» **EXERCISE DETAILS**
Through the line that contains "5. Mock 5 :- 96", return the data below exactly, starting at its first line; leave the rest out.

[[ GIVEN INFORMATION, beginning ]]

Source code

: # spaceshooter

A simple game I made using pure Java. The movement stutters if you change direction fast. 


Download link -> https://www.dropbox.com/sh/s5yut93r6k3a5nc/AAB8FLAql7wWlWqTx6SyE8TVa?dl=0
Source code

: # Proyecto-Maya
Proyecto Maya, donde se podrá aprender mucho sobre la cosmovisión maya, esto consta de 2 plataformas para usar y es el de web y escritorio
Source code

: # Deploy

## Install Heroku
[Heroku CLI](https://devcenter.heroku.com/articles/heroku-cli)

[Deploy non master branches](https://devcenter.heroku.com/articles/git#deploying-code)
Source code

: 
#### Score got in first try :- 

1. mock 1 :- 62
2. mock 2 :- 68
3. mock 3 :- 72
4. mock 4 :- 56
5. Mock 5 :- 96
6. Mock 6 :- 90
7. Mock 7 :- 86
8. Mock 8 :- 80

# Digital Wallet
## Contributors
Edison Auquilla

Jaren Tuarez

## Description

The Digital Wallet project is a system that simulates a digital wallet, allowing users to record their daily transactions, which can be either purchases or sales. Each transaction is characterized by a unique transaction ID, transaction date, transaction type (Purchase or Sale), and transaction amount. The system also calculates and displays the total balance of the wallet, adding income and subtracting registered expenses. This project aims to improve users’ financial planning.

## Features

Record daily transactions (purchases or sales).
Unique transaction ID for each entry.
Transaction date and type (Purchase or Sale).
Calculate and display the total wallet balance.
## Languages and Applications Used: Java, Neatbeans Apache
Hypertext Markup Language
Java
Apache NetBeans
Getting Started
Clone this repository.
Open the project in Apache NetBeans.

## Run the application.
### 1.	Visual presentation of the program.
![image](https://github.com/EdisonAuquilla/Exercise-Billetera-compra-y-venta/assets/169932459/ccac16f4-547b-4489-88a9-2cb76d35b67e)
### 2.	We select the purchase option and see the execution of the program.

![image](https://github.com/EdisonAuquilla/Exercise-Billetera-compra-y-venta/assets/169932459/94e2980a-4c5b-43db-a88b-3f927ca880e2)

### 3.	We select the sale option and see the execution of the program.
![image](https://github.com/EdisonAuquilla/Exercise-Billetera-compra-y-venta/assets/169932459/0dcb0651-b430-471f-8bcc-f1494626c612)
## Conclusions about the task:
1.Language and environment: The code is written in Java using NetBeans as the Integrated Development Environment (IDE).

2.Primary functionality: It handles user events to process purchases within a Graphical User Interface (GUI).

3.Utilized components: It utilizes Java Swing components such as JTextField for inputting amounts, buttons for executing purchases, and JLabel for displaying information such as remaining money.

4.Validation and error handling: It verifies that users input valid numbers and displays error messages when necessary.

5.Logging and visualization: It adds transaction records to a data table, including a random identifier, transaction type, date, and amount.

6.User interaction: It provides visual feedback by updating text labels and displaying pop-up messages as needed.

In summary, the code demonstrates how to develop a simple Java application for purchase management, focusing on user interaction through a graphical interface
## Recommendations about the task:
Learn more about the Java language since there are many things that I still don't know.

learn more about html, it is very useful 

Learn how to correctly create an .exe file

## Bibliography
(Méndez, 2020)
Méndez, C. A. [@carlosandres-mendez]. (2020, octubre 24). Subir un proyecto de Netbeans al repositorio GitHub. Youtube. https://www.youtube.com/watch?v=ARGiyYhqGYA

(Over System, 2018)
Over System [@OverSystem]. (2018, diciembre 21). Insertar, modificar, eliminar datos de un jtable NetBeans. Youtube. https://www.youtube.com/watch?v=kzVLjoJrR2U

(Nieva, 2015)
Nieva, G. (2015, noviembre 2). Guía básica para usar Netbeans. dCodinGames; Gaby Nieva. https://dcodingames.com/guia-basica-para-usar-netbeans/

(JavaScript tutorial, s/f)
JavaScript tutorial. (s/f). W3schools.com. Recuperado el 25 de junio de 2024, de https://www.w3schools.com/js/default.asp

[[ GIVEN INFORMATION, end ]]

» **EXPECTED ANSWER**
Source code

: # spaceshooter

A simple game I made using pure Java. The movement stutters if you change direction fast. 


Download link -> https://www.dropbox.com/sh/s5yut93r6k3a5nc/AAB8FLAql7wWlWqTx6SyE8TVa?dl=0
Source code

: # Proyecto-Maya
Proyecto Maya, donde se podrá aprender mucho sobre la cosmovisión maya, esto consta de 2 plataformas para usar y es el de web y escritorio
Source code

: # Deploy

## Install Heroku
[Heroku CLI](https://devcenter.heroku.com/articles/heroku-cli)

[Deploy non master branches](https://devcenter.heroku.com/articles/git#deploying-code)
Source code

: 
#### Score got in first try :- 

1. mock 1 :- 62
2. mock 2 :- 68
3. mock 3 :- 72
4. mock 4 :- 56
5. Mock 5 :- 96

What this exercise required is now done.